Praskova – Quel éblouissement musical ! Comment faites-vous pour diriger avec tant d’aisance, cette pièce religieuse inclassable de Verdi ?
Andris Poga – Vous savez, le Requiem de Verdi est le plus grand opéra que Verdi n’ait jamais écrit. Et même, si je ne suis pas tout à fait d’accord avec cette phrase, car le sujet et la structure de ce Requiem sont très différents. La partie mélodique et plusieurs parties orchestrales, sont très semblables à ce que Verdi a écrit dans Aida ou Macbeth. On le ressent dans le rythme, le caractère de l’orchestration, et l’atmosphère qui en est semblable. Verdi ayant été un compositeur d’opéras, je ne suis pas convaincu que l’ampleur du développement orchestral d’origine ait été vraiment conçue pour une église. Mais plutôt, pour une salle de concert. C’est une création originale à part qui transporte le religieux hors de l’église. Même si le sujet exprime à travers chacune de ces phrases une signification mystique, la musique de Verdi, elle, lui donne une autre perspective vibratoire. Dans une vision démocratique, je dirai que son message s’adresse à beaucoup plus de gens que ceux qui vont à l’église. C’est un message universel. Il y a d’ailleurs une similitude frappante avec la fin de La neuvième Symphonie de Beethoven, bien que le sujet et le message soient très différents, mais l’idée et la vision sont semblables.

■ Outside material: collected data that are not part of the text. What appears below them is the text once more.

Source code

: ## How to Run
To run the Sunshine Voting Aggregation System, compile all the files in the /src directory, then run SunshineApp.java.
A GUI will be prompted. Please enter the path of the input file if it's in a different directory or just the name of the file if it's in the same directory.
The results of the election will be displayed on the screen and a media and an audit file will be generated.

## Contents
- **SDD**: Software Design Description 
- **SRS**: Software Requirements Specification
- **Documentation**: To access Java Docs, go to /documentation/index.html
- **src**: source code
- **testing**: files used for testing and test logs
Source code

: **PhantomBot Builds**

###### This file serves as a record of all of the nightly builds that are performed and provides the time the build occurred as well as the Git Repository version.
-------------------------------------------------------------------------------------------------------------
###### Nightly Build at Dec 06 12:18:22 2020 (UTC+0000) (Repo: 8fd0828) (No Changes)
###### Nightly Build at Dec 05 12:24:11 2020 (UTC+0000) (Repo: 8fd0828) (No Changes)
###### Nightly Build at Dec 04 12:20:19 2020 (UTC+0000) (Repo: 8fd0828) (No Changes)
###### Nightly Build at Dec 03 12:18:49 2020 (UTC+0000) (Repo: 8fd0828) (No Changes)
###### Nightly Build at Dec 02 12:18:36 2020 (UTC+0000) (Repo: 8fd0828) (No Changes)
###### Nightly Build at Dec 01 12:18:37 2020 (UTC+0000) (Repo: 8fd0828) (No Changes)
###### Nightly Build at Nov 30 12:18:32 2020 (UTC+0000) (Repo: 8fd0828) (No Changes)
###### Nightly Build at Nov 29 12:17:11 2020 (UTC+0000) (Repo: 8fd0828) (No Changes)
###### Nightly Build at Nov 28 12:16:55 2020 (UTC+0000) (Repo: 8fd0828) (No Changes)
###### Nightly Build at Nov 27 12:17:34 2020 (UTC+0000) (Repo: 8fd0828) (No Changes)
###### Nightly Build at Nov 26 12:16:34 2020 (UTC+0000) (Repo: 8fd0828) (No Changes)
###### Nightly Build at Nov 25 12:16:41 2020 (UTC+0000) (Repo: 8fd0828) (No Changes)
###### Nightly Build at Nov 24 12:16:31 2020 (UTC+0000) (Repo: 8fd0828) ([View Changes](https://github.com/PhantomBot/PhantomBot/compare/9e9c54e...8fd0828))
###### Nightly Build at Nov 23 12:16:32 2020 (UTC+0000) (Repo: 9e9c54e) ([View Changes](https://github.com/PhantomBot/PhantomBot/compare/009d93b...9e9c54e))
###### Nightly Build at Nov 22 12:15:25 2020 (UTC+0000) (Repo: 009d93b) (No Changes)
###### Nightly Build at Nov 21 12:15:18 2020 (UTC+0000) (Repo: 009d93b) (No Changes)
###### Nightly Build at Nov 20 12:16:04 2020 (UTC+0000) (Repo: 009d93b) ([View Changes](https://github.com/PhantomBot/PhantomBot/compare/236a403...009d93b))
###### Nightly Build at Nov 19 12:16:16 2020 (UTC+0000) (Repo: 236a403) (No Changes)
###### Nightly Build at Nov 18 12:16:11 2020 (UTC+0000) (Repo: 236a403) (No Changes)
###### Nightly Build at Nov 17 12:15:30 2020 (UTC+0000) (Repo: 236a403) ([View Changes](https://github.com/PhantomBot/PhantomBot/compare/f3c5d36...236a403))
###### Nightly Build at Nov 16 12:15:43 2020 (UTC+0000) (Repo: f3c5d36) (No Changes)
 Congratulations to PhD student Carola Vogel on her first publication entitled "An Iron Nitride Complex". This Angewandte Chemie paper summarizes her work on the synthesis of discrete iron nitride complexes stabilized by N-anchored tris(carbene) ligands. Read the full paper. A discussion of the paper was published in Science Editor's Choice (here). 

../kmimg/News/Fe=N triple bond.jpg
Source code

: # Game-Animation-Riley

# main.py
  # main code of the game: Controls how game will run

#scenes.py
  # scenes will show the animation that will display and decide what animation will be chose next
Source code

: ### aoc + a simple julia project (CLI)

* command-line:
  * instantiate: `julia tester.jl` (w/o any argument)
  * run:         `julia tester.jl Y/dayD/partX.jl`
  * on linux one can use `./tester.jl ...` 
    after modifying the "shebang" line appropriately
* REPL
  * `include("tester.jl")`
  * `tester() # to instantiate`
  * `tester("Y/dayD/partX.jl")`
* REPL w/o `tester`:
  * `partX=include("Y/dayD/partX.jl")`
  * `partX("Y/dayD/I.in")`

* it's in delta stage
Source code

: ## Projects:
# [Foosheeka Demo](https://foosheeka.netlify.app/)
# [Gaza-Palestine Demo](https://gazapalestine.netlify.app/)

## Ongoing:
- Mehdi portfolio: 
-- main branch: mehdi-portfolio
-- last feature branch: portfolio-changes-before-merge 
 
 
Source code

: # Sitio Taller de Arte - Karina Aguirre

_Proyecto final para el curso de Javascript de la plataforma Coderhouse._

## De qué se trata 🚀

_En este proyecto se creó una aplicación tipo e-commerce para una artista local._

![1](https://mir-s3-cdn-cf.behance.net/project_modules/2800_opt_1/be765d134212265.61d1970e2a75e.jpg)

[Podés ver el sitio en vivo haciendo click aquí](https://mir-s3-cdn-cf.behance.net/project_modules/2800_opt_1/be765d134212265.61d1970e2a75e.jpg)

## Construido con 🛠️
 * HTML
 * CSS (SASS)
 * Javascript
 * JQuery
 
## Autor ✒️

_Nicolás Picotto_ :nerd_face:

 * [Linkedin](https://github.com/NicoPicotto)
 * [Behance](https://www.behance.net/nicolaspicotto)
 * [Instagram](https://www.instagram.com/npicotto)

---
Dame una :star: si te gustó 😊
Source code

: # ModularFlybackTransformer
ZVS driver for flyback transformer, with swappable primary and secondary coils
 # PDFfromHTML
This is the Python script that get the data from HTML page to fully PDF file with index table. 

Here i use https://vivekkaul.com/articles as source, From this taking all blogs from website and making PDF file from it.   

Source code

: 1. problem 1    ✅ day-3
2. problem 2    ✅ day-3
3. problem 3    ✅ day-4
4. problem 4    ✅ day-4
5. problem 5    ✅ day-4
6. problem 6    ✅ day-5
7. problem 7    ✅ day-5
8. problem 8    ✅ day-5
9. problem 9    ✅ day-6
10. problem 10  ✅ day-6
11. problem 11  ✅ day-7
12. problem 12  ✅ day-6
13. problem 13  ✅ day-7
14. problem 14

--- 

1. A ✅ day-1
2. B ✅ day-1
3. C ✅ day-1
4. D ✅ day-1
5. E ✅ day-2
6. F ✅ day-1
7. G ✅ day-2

Praskova – Maestro, vous serez l’invité d’Yvan Offroy avec l’Orchestre Symphonique national de Lettonie pour son festival des Piano Folies en août 2015, pourriez-vous nous en dire plus à ce sujet ?
Andris Poga – C’est une chance de pouvoir engager cette relation en France pour une première collaboration avec Yvan Offroy, dans son festival, les Pianos Folies. Nous aurons l’honneur de nous produire dans un concert de musique russe, où nous présenterons trois œuvres phares de trois compositeurs Russes célèbres : l’Ouverture de Ruslan et Ludmila de Glinka, le Concerto de piano n°3 de Rachmaninov avec la talentueuse Evelyne Berezovsky, et la Symphonie n° 4 de Tchaïkovski. Ce qui est très important pour moi en tant que chef élevé à ce rang lors du concours Svetlanov, c’est que nous jouerons cette Symphonie n°4 de Tchaïkovski, une des plus difficiles, celle avec laquelle j’ai remporté cette compétition. Concernant cette symphonie, je la dirige 3 ou 4 fois par saison, nous l’avons joué dernièrement à Riga, et aussi avec l’Orchestre national symphonique Fedoseyev -Tchaïkovski à Moscou. Notre phalange a l’habitude de jouer traditionnellement de la musique Russe. Nous avons pas mal d’instrumentistes aguerris, qui savent parfaitement comment jouer cette musique, l’aborder, et la comprendre. Ce type même de musique est ancré dans les profondeurs de notre Orchestre. Elle parle à l’âme, et chaque musicien ici sera heureux de la jouer, afin de partager ses émotions avec le public du Touquet.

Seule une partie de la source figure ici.